* [Exercise requirements] All lines holding the word "number" in the listing below need to be copied.

----

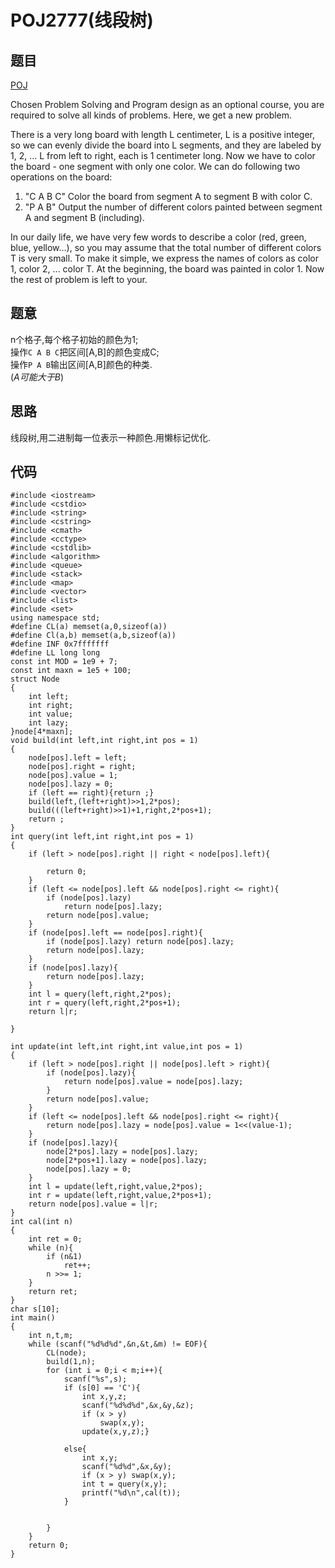 # POJ2777(线段树)

## 题目  
[POJ](http://poj.org/problem?id=2777)

Chosen Problem Solving and Program design as an optional course, you are required to solve all kinds of problems. Here, we get a new problem. 

There is a very long board with length L centimeter, L is a positive integer, so we can evenly divide the board into L segments, and they are labeled by 1, 2, ... L from left to right, each is 1 centimeter long. Now we have to color the board - one segment with only one color. We can do following two operations on the board: 

1. "C A B C" Color the board from segment A to segment B with color C. 
2. "P A B" Output the number of different colors painted between segment A and segment B (including). 

In our daily life, we have very few words to describe a color (red, green, blue, yellow…), so you may assume that the total number of different colors T is very small. To make it simple, we express the names of colors as color 1, color 2, ... color T. At the beginning, the board was painted in color 1. Now the rest of problem is left to your. 
## 题意  

n个格子,每个格子初始的颜色为1;  
操作`C A B C`把区间[A,B]的颜色变成C;  
操作`P A B`输出区间[A,B]颜色的种类.  
(*A可能大于B*)

## 思路  

线段树,用二进制每一位表示一种颜色.用懒标记优化.

## 代码  
```
#include <iostream>
#include <cstdio>
#include <string>
#include <cstring>
#include <cmath>
#include <cctype>
#include <cstdlib>
#include <algorithm>
#include <queue>
#include <stack>
#include <map>
#include <vector>
#include <list>
#include <set>
using namespace std;
#define CL(a) memset(a,0,sizeof(a))
#define Cl(a,b) memset(a,b,sizeof(a))
#define INF 0x7fffffff
#define LL long long
const int MOD = 1e9 + 7;
const int maxn = 1e5 + 100;
struct Node
{
	int left;
	int right;
	int value;
	int lazy;
}node[4*maxn];
void build(int left,int right,int pos = 1)
{
	node[pos].left = left;
	node[pos].right = right;
	node[pos].value = 1;
	node[pos].lazy = 0;
	if (left == right){return ;}
	build(left,(left+right)>>1,2*pos);
	build(((left+right)>>1)+1,right,2*pos+1);
	return ;
}
int query(int left,int right,int pos = 1)
{
	if (left > node[pos].right || right < node[pos].left){
		
		return 0;
	}
	if (left <= node[pos].left && node[pos].right <= right){
		if (node[pos].lazy)
			return node[pos].lazy;
		return node[pos].value;
	}
	if (node[pos].left == node[pos].right){
		if (node[pos].lazy) return node[pos].lazy;
		return node[pos].lazy;
	}
	if (node[pos].lazy){
		return node[pos].lazy;
	}
	int l = query(left,right,2*pos);
	int r = query(left,right,2*pos+1);
	return l|r;

}

int update(int left,int right,int value,int pos = 1)
{
	if (left > node[pos].right || node[pos].left > right){
		if (node[pos].lazy){
			return node[pos].value = node[pos].lazy;
		}
		return node[pos].value;
	}
	if (left <= node[pos].left && node[pos].right <= right){
		return node[pos].lazy = node[pos].value = 1<<(value-1);
	}
	if (node[pos].lazy){
		node[2*pos].lazy = node[pos].lazy;
		node[2*pos+1].lazy = node[pos].lazy;
		node[pos].lazy = 0;
	}
	int l = update(left,right,value,2*pos);
	int r = update(left,right,value,2*pos+1);
	return node[pos].value = l|r;
}
int cal(int n)
{
	int ret = 0;
	while (n){
		if (n&1)
			ret++;
		n >>= 1;
	}
	return ret;
}
char s[10];
int main()
{
	int n,t,m;
	while (scanf("%d%d%d",&n,&t,&m) != EOF){
		CL(node);
		build(1,n);
		for (int i = 0;i < m;i++){
			scanf("%s",s);
			if (s[0] == 'C'){
				int x,y,z;
				scanf("%d%d%d",&x,&y,&z);
				if (x > y)
					swap(x,y);
				update(x,y,z);}
				
			else{
				int x,y;
				scanf("%d%d",&x,&y);
				if (x > y) swap(x,y);
				int t = query(x,y);
				printf("%d\n",cal(t));
			}
		
	
		}	
	}
	return 0;
}


```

----

* [Exercise result]
2. "P A B" Output the number of different colors painted between segment A and segment B (including). 
In our daily life, we have very few words to describe a color (red, green, blue, yellow…), so you may assume that the total number of different colors T is very small. To make it simple, we express the names of colors as color 1, color 2, ... color T. At the beginning, the board was painted in color 1. Now the rest of problem is left to your. 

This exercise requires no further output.